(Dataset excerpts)
======
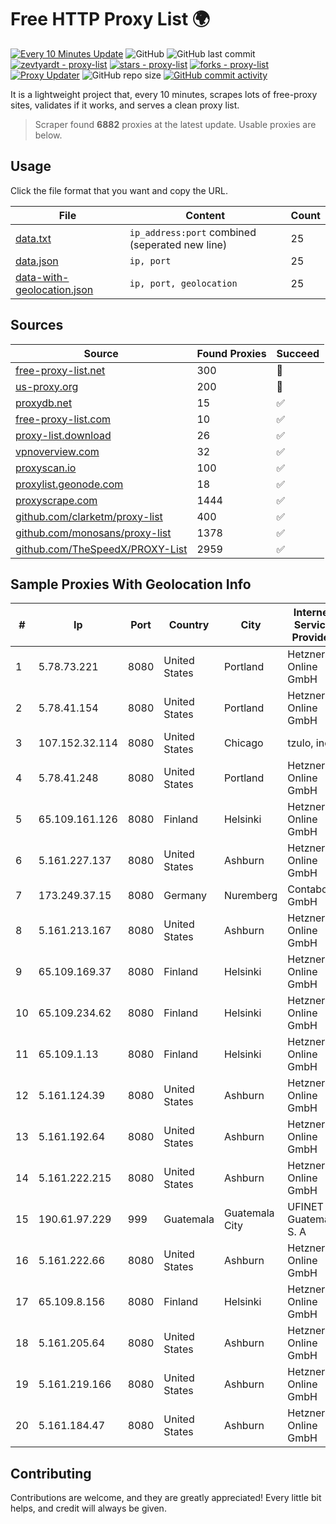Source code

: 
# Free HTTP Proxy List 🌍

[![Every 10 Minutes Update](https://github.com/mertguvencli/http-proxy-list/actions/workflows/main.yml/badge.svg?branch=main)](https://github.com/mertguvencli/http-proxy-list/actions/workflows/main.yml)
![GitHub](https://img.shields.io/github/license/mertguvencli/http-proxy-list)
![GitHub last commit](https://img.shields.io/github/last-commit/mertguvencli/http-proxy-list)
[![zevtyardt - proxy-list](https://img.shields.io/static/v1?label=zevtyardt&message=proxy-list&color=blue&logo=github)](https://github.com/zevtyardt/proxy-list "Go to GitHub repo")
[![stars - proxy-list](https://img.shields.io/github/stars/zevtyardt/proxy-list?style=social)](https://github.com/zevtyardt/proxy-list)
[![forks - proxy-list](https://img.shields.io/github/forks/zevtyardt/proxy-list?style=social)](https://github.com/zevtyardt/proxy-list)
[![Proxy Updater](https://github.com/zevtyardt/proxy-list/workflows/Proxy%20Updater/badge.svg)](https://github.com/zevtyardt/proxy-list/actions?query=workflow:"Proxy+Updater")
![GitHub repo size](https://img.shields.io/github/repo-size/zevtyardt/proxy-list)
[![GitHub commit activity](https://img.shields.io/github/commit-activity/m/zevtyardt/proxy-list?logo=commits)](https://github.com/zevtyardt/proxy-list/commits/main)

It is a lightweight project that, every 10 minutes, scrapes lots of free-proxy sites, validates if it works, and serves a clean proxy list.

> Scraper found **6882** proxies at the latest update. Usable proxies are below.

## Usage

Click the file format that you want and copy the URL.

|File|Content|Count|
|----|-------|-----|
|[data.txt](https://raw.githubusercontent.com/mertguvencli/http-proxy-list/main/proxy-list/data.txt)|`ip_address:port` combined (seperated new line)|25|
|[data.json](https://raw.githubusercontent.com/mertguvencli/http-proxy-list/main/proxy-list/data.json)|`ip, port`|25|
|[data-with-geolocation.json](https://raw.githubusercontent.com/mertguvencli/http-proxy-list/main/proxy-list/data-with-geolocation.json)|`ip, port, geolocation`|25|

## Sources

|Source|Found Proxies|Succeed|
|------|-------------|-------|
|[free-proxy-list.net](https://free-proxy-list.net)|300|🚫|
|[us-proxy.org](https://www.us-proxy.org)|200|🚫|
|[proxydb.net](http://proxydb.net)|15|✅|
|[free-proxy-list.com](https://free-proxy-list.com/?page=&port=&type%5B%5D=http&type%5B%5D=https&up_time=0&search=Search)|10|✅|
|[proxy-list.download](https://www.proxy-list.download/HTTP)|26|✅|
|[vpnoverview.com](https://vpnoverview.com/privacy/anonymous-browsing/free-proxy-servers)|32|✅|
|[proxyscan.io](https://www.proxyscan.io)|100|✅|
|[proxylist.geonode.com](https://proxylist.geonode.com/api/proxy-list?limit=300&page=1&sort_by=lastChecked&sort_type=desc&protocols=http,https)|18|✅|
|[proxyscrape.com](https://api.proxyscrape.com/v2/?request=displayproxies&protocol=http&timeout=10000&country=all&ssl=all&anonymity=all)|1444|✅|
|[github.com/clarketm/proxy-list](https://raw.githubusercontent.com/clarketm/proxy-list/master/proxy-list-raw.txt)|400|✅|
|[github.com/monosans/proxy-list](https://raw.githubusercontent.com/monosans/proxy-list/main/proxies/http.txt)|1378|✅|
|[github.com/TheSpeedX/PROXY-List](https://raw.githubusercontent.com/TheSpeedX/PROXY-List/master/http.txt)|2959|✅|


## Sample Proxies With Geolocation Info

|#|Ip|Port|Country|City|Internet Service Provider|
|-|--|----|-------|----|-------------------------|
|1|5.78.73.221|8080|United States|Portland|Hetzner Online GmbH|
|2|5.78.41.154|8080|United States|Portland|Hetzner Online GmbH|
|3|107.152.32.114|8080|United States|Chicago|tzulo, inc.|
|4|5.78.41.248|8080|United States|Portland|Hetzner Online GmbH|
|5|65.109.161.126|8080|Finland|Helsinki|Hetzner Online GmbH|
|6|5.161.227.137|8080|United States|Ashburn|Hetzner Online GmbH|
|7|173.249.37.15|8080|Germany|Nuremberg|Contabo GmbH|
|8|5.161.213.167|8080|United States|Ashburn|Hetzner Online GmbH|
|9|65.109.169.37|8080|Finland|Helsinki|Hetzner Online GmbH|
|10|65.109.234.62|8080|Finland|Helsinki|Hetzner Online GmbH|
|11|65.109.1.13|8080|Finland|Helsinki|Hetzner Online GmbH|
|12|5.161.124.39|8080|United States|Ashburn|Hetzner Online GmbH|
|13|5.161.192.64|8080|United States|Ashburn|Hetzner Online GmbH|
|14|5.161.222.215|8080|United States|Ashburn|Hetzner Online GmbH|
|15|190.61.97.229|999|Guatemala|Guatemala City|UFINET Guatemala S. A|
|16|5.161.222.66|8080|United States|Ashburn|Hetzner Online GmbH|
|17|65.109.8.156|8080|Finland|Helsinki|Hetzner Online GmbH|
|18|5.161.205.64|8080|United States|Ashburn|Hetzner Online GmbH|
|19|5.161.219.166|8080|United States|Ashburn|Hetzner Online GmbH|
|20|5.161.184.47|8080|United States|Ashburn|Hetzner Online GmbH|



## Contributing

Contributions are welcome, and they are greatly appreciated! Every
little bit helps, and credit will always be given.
======
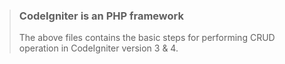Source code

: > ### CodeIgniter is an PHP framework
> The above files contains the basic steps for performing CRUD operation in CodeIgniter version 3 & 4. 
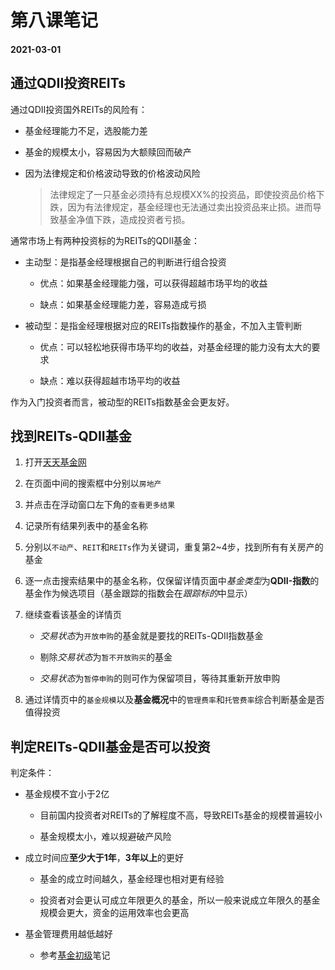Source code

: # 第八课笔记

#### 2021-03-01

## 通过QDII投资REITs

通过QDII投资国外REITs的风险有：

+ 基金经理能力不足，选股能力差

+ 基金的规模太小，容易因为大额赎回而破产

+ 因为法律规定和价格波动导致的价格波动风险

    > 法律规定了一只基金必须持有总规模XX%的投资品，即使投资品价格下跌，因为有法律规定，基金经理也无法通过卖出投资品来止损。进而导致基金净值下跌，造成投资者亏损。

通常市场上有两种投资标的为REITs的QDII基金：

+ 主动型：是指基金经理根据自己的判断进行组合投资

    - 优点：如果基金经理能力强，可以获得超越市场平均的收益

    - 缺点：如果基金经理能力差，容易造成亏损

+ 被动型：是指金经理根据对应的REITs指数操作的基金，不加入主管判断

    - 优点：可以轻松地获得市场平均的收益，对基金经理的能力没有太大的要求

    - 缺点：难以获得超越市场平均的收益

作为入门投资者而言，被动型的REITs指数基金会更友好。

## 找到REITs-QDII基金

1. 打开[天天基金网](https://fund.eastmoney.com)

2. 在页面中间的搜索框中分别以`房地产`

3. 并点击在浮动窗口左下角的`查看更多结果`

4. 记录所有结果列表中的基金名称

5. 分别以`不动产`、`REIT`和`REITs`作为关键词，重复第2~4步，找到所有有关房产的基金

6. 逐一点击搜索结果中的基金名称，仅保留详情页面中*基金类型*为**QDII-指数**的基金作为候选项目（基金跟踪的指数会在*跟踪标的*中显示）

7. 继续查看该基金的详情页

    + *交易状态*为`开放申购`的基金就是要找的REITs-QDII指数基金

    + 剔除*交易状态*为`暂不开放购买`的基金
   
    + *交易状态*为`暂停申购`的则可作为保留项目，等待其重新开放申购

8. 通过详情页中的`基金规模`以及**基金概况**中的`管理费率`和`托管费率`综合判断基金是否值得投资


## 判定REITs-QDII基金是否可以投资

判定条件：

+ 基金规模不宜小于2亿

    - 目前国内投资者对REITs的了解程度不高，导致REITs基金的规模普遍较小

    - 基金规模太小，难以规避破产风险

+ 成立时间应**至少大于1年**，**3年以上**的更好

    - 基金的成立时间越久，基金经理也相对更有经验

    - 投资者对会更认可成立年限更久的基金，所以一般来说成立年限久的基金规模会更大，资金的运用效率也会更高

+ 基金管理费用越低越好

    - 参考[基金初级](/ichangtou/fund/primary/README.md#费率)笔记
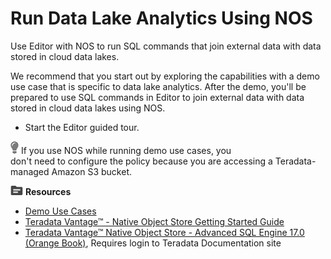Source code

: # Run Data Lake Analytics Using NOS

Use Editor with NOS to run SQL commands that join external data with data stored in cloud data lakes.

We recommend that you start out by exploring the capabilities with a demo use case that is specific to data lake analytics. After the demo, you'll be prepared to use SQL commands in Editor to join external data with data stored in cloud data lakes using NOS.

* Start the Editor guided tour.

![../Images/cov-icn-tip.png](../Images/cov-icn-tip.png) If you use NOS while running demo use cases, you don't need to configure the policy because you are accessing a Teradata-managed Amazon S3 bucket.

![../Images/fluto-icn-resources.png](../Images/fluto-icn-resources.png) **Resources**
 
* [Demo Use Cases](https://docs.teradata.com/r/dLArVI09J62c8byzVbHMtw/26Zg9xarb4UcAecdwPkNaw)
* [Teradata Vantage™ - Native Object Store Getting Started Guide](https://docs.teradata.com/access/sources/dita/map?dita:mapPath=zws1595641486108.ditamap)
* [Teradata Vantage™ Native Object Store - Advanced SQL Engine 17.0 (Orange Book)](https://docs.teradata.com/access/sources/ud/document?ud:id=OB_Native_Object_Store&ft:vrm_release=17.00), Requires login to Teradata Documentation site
======
# TASK INSTRUCTIONS:
Copy every line in the records above that contains the word "lakes".

# RESULT BELOW:
Use Editor with NOS to run SQL commands that join external data with data stored in cloud data lakes.
We recommend that you start out by exploring the capabilities with a demo use case that is specific to data lake analytics. After the demo, you'll be prepared to use SQL commands in Editor to join external data with data stored in cloud data lakes using NOS.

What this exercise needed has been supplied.